Nearly two-thirds of American adults support a nationwide ban on talking or texting on a cellphone while driving, a new IBOPE Zogby poll shows.

In mid-December, the National Transportation Safety Board called on all states to pass laws prohibiting texting and talking on a cellphone behind the wheel. The proposal touched off a flurry of praise and criticism.

In the poll, the number of adults backing such a ban was 64 percent. Here are some of other findings of the poll:

• Women (49 percent) are more likely than men (31 percent) to strongly agree with a nationwide ban on talking and texting while driving.
• More than half of adults age 65 and above strongly support such a ban.
• Americans age 18 to 29 and 30 to 49 (34 percent each) are least likely to voice strong support.
• Democrats (59 percent) are far more likely than Independents (33 percent) and Republicans (27 percent) to strongly agree with a nationwide ban.

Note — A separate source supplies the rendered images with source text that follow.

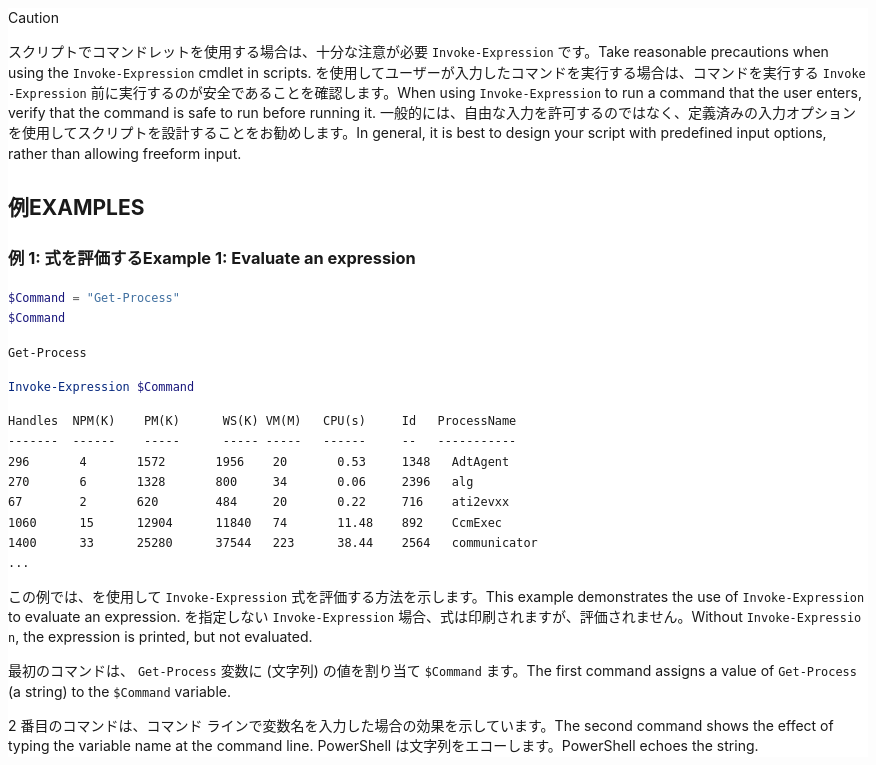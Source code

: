> [!CAUTION]
> <span data-ttu-id="668cd-112">スクリプトでコマンドレットを使用する場合は、十分な注意が必要 `Invoke-Expression` です。</span><span class="sxs-lookup"><span data-stu-id="668cd-112">Take reasonable precautions when using the `Invoke-Expression` cmdlet in scripts.</span></span> <span data-ttu-id="668cd-113">を使用してユーザーが入力したコマンドを実行する場合は、コマンドを実行する `Invoke-Expression` 前に実行するのが安全であることを確認します。</span><span class="sxs-lookup"><span data-stu-id="668cd-113">When using `Invoke-Expression` to run a command that the user enters, verify that the command is safe to run before running it.</span></span> <span data-ttu-id="668cd-114">一般的には、自由な入力を許可するのではなく、定義済みの入力オプションを使用してスクリプトを設計することをお勧めします。</span><span class="sxs-lookup"><span data-stu-id="668cd-114">In general, it is best to design your script with predefined input options, rather than allowing freeform input.</span></span>

## <span data-ttu-id="668cd-115">例</span><span class="sxs-lookup"><span data-stu-id="668cd-115">EXAMPLES</span></span>

### <span data-ttu-id="668cd-116">例 1: 式を評価する</span><span class="sxs-lookup"><span data-stu-id="668cd-116">Example 1: Evaluate an expression</span></span>

```powershell
$Command = "Get-Process"
$Command
```

```Output
Get-Process
```

```powershell
Invoke-Expression $Command
```

```Output
Handles  NPM(K)    PM(K)      WS(K) VM(M)   CPU(s)     Id   ProcessName
-------  ------    -----      ----- -----   ------     --   -----------
296       4       1572       1956    20       0.53     1348   AdtAgent
270       6       1328       800     34       0.06     2396   alg
67        2       620        484     20       0.22     716    ati2evxx
1060      15      12904      11840   74       11.48    892    CcmExec
1400      33      25280      37544   223      38.44    2564   communicator
...
```

<span data-ttu-id="668cd-117">この例では、を使用して `Invoke-Expression` 式を評価する方法を示します。</span><span class="sxs-lookup"><span data-stu-id="668cd-117">This example demonstrates the use of `Invoke-Expression` to evaluate an expression.</span></span> <span data-ttu-id="668cd-118">を指定しない `Invoke-Expression` 場合、式は印刷されますが、評価されません。</span><span class="sxs-lookup"><span data-stu-id="668cd-118">Without `Invoke-Expression`, the expression is printed, but not evaluated.</span></span>

<span data-ttu-id="668cd-119">最初のコマンドは、 `Get-Process` 変数に (文字列) の値を割り当て `$Command` ます。</span><span class="sxs-lookup"><span data-stu-id="668cd-119">The first command assigns a value of `Get-Process` (a string) to the `$Command` variable.</span></span>

<span data-ttu-id="668cd-120">2 番目のコマンドは、コマンド ラインで変数名を入力した場合の効果を示しています。</span><span class="sxs-lookup"><span data-stu-id="668cd-120">The second command shows the effect of typing the variable name at the command line.</span></span> <span data-ttu-id="668cd-121">PowerShell は文字列をエコーします。</span><span class="sxs-lookup"><span data-stu-id="668cd-121">PowerShell echoes the string.</span></span>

Currently, 35 states and the District of Columbia prohibit texting while driving. Nine states and D.C. ban all drivers from talking on handheld cellphones behind the wheel.

An estimated 3,092 people died in distraction-related car crashes in 2010, according to the National Highway Traffic Safety Administration. The IBOPE Zogby poll of 2,099 U.S. adults was conducted Dec. 22-27.